Les juges ne s'expriment pas suffisamment - surtout quand on considère la masse d'avocats abonnés à la chose médiatique. Aussi faut-il accueillir l'expérience d'un avocat général chevronné avec intérêt, spécialement quand il se met à analyser les relations entre la sphère judiciaire et la presse. Que de réflexions salutaires dans ce court extrait (d'un livre qu'il faudrait page après page méditer) qui nous contraint de nous remémorer tant de verdicts battus en brèche par "une certaine presse" et des avocats complaisants, habiles à mystifier l'opinion publique ! De l'affaire Dominici, non citée explicitement ici, à l'affaire Omar Raddad, un professionnel de la justice remet les choses à leur juste place, et renvoie les journalistes "petits Zola" à leurs propres insuffisances. Un régal, un festival de notations pertinentes - et quelle belle langue !

 

 

J'entretiens, depuis longtemps, des rapports compliqués avec les journalistes. Tantôt, je ne déteste pas leur compagnie ; tantôt, je ne suis pas loin de les considérer comme des intrus dans la relation que je tisse avec les jurés, le président, les parties civiles, la défense et l'accusé. Pourquoi ne pas dire qu'ils me gênent parce que, souvent, je les perçois comme des intercesseurs infidèles entre le peuple et ceux qui s'adressent à lui ?

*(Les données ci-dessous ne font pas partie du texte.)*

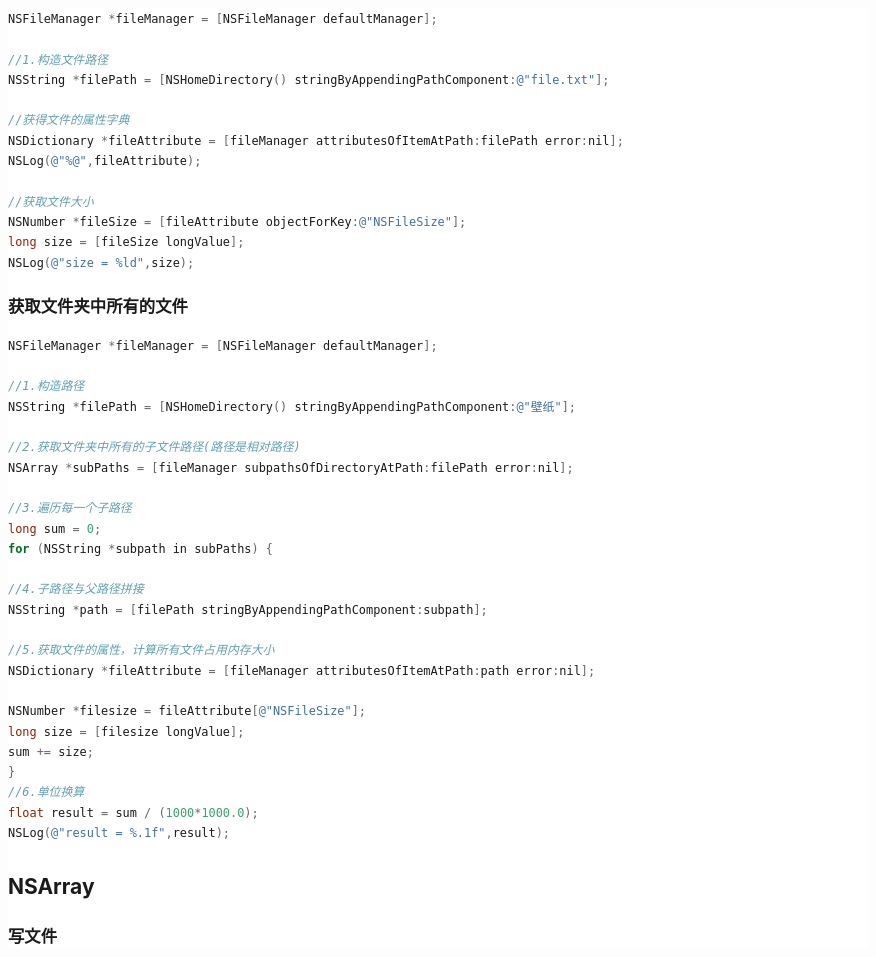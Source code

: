 
```objective-c
NSFileManager *fileManager = [NSFileManager defaultManager];

//1.构造文件路径    
NSString *filePath = [NSHomeDirectory() stringByAppendingPathComponent:@"file.txt"];

//获得文件的属性字典     
NSDictionary *fileAttribute = [fileManager attributesOfItemAtPath:filePath error:nil];
NSLog(@"%@",fileAttribute);

//获取文件大小    
NSNumber *fileSize = [fileAttribute objectForKey:@"NSFileSize"];
long size = [fileSize longValue];
NSLog(@"size = %ld",size);
```



### 	获取文件夹中所有的文件


```objective-c
NSFileManager *fileManager = [NSFileManager defaultManager];

//1.构造路径
NSString *filePath = [NSHomeDirectory() stringByAppendingPathComponent:@"壁纸"];
    
//2.获取文件夹中所有的子文件路径(路径是相对路径)
NSArray *subPaths = [fileManager subpathsOfDirectoryAtPath:filePath error:nil];
    
//3.遍历每一个子路径
long sum = 0;
for (NSString *subpath in subPaths) {
        
//4.子路径与父路径拼接
NSString *path = [filePath stringByAppendingPathComponent:subpath];
        
//5.获取文件的属性，计算所有文件占用内存大小
NSDictionary *fileAttribute = [fileManager attributesOfItemAtPath:path error:nil];
        
NSNumber *filesize = fileAttribute[@"NSFileSize"];
long size = [filesize longValue];
sum += size;
}
//6.单位换算
float result = sum / (1000*1000.0);
NSLog(@"result = %.1f",result);
```



## NSArray 

### 写文件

Aujourd'hui, j'admets qu'il n'est pas rare de me voir échanger des propos peu amènes avec des journalistes qui couvrent les procès d'assises. Pourtant, je n'ai pas changé d'opinion sur les médias. Ce sont eux qui ont changé : en matière criminelle, ils ne jouent plus leur rôle de témoins. Ils prétendent, au contraire, participer pleinement à l'élaboration de l'opinion judiciaire. Les journalistes ne sont chargés que de rendre compte. Ils n'ont ni à juger, ni à sanctionner, ni à acquitter. Il faudrait qu'un lecteur puisse, en parcourant leurs chroniques, se faire une idée précise de l'histoire du procès, du rôle des parties, de la nature de leur questionnement et de la teneur de leur discours. L'opinion personnelle du journaliste ne nous importe pas sur le fond de l'affaire, même s'il a le droit, dans le fil de son article, d'analyser, voire de critiquer, le comportement judiciaire de tel ou tel. Or, de plus en plus, les journalistes considèrent comme indigne d'eux une relation objective et mesurée du procès criminel, préférant prendre celui-ci comme prétexte pour exprimer leur subjectivité, dont on n'a que faire. Même si, par exceptionnel, elle est riche… Pis : on assiste à des dérives plus graves. Le journaliste est devenu son propre sujet, extériorisant ses états d'âme pour finir dans la peau d'un créateur prétendu. Ses lecteurs ne savent plus, alors, ce qui se passe à l'audience.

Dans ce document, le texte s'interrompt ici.